SIRK Douglas (1897-1987)

All That Heaven Allows (Sólo el cielo lo sabe) (1955: 8.0)

PELI PORNO. Una madurita Jane Wyman se fija en su jardinero macizo. Es bastante más joven que ella. Está bueno. Y fuerte. Y musculoso. Y muy sanote. Y sonríe. Se llama Rock Hudson (y, fuera de la pantalla, era gay). Ella lo invita a un café en su casa y ya no quiere que salga. Hudson no tiene prejuicios. Se gustan. A él no le importan las apariencias ni lo que diga la gente. A ella sí; y encima sus hijos son repelentes. Él es un jardinero fiel, fornido, sensible y besable. Y de tez morena. Ella es una viuda acomodada de rostro triste que descubre que, quizá, aún hay vida más allá de la superficial rutina. Y Hudson reforma su casa de campo en un periquete: la acondiciona para su Wyman. Nadie sabemos por qué Hudson se enamora perdidamente de alguien como Wyman. De ahí viene el título: Sólo el cielo lo sabe.

SIRK. Con motivo de la muerte de Liz Taylor, escribió Rodríguez Marchante en ABC (marzo de 2011): “A Elizabeth Taylor le habría escrito impecable y elegantemente su propia vida Douglas Sirk, gran estratega y mejor delineante de existencias azarosas, el maestro del melodrama”. Epítetos más que apropiados para capturar la esencia (que es “sustancia”) del cine de Sirk: melodrama, azar, elegancia. El melodrama elegante, hijo del azar que nos gobierna. Y sobrino de la clase social (cursi y esteticista) que nos guarece de la suciedad de los pobres (en “fuera de campo”) y la vulgaridad de los leñadores. Con esas camisas de cuadros.
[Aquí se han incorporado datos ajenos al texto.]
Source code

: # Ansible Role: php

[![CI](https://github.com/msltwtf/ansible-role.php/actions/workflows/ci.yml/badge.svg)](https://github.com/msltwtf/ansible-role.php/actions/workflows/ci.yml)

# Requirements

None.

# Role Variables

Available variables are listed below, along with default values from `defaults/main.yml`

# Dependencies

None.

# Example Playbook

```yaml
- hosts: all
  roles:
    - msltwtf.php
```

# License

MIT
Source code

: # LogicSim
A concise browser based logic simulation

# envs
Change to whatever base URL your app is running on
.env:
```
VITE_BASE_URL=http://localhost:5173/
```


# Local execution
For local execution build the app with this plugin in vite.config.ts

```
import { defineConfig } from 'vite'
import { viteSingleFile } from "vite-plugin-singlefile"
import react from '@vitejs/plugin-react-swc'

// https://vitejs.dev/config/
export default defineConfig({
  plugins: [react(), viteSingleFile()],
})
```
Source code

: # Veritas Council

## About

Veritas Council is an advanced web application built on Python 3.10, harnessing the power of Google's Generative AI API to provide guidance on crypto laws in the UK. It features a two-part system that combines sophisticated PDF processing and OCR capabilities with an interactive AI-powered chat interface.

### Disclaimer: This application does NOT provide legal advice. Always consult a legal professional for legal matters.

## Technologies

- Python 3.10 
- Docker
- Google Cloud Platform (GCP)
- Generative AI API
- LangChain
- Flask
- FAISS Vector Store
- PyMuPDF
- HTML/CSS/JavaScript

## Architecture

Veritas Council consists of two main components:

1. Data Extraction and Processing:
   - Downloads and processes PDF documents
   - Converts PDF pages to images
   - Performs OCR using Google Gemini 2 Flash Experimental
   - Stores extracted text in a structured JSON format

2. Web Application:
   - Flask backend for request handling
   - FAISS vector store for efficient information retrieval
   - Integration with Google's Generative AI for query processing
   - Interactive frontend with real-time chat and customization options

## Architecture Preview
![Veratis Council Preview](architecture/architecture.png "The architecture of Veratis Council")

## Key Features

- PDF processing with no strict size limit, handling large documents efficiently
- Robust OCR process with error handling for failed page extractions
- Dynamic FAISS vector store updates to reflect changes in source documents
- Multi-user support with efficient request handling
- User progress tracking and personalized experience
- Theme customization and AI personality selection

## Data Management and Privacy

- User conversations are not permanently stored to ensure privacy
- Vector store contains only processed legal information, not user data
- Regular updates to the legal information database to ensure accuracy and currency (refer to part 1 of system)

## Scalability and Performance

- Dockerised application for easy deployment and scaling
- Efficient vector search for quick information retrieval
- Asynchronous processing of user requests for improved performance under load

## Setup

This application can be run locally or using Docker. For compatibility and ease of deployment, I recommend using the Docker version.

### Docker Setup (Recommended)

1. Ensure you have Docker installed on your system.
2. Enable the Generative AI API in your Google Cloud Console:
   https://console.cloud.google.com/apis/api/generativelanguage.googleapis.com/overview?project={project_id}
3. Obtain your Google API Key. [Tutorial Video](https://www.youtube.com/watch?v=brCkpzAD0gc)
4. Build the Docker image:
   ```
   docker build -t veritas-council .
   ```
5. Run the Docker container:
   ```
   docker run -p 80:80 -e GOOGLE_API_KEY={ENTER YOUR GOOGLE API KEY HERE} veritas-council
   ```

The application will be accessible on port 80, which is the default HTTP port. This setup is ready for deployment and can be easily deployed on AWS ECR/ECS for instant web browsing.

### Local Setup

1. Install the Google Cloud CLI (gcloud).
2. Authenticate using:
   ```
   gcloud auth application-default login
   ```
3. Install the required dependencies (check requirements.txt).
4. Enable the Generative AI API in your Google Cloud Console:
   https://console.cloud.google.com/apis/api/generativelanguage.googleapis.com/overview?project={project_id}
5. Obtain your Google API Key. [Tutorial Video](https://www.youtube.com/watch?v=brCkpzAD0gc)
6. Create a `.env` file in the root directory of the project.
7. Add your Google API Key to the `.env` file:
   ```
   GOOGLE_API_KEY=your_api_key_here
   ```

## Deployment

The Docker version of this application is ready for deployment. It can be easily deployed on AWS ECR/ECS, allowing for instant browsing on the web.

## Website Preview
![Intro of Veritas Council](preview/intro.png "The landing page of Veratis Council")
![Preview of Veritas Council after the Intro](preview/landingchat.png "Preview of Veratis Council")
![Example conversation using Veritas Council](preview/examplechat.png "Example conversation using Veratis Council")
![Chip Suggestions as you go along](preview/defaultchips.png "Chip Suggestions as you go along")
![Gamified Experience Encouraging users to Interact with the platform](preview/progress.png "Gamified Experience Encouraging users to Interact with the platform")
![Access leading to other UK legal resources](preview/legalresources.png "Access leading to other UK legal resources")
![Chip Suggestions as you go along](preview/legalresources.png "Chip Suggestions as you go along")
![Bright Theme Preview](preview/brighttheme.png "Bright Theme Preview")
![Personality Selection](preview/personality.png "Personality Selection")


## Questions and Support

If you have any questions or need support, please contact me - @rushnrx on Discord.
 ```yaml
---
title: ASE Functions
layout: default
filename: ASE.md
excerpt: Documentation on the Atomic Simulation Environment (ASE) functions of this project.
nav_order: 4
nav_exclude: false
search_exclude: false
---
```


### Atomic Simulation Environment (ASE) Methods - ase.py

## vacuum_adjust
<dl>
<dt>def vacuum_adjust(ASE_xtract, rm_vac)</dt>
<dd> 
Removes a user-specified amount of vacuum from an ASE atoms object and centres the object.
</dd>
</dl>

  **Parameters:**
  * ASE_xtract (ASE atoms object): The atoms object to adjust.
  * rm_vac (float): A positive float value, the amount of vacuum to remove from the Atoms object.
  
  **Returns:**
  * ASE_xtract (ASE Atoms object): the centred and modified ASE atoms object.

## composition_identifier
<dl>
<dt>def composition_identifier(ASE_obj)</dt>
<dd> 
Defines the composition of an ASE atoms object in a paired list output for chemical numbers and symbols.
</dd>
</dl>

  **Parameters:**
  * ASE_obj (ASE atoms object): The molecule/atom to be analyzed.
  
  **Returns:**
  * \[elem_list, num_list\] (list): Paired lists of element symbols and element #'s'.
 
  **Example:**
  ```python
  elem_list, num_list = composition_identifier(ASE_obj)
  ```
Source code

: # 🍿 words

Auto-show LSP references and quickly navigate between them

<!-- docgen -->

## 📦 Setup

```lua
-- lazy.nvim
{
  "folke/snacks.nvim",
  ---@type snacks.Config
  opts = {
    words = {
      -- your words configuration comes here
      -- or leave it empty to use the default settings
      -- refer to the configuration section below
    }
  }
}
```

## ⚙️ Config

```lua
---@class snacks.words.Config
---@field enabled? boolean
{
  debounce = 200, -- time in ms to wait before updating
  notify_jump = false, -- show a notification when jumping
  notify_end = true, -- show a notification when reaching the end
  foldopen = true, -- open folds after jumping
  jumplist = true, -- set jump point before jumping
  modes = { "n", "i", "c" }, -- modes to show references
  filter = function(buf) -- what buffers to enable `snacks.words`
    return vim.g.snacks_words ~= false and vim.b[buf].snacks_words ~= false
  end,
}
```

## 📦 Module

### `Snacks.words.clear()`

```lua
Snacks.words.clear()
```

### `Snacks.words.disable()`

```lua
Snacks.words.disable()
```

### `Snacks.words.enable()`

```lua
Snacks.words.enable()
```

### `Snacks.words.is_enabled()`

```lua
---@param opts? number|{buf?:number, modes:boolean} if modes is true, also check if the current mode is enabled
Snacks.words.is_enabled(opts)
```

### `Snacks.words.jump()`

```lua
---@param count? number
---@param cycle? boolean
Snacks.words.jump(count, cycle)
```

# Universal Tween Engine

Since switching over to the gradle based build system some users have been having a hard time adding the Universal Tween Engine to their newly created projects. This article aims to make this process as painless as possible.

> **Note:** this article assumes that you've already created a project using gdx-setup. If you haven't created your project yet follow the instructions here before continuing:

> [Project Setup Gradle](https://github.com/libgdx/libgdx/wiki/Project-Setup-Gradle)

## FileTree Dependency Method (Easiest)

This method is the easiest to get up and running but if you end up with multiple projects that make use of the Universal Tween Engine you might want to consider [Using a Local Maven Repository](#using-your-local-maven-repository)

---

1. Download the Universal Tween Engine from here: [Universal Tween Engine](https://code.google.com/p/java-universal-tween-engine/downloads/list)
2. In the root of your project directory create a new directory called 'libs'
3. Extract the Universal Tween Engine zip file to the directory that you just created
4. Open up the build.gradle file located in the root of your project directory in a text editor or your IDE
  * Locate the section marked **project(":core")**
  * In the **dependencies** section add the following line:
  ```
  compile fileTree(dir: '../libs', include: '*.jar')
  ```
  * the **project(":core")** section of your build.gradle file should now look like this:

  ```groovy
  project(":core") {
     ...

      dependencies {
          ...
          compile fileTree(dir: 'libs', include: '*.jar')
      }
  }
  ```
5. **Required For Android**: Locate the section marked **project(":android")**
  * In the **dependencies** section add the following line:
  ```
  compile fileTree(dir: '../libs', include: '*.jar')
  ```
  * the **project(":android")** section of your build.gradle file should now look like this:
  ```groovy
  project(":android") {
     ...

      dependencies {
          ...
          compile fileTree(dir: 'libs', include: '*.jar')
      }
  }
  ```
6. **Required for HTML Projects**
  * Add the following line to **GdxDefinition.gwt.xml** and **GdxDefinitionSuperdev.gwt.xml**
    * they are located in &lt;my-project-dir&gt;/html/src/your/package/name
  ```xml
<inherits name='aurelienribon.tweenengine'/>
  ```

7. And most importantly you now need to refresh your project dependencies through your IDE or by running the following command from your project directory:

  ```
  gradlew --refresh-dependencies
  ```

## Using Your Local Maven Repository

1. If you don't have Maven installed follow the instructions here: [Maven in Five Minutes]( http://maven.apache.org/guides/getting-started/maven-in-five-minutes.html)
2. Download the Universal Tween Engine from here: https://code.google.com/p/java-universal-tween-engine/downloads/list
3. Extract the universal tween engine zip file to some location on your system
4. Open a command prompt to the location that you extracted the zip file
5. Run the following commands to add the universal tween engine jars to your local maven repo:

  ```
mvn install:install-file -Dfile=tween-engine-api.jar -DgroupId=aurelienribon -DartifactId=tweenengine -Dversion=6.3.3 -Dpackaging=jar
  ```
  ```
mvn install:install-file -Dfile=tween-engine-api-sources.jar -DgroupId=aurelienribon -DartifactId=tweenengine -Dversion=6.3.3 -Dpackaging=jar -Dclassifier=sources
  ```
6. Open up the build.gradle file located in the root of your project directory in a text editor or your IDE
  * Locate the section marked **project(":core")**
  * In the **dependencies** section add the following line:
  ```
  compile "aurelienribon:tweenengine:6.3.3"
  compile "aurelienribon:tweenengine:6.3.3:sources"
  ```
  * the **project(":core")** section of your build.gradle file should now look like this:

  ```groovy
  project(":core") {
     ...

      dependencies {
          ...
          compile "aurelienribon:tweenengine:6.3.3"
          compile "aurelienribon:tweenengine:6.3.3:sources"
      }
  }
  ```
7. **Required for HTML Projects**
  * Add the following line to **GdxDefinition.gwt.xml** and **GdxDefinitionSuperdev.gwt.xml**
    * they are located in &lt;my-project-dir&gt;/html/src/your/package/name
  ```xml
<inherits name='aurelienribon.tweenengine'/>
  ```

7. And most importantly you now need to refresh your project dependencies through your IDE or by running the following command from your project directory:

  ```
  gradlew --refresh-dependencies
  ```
SÍMBOLOS. Un cine colorista que parece formalista. Un cine que va al grano del melodrama sin descuidar los símbolos (algunos freudianos, otros no). Un cine que bordea el barato artificio pero que es capaz, de manera milagrosa, de no hacer el ridículo. Un cine muy físico que, casi siempre, deja una coda enigmática o simbólica al final de cada escena: las copas de unos árboles, un jarrón roto, unos pájaros, un árbol de Navidad, un imponente ciervo (irreal de tan bello). Ese es el Toque Sirk.

THOREAU. El escritor norteamericano, reivindicado a partes iguales por anarquistas “posh” y neoliberales ensimismados (destruir el Estado, etc.) tiene una aparición estelar en Sólo el cielo lo sabe. Los amigos de Hudson no viven en la ciudad con los burgueses ricos, hipócritas y deslenguados, sino en el campo, entre animalillos y bonitos paisajes. En vez de estudiar en la universidad o vivir del cuento, resulta que los amigos de Rock plantan árboles, son libres y generosos, bailan con alegría y hasta leen. El libro favorito del mejor amigo de Hudson es de Thoreau. Wyman lee un párrafo y se entusiasma porque cree recibir un positivo mensaje de autoayuda.

Y yo me pregunto: ¿Se puede incluir todo esto en una misma escena y no caer en la más espantosa de las caricaturas? Pues sí. ¿Y cómo se consigue? Pues sólo el cielo lo sabe.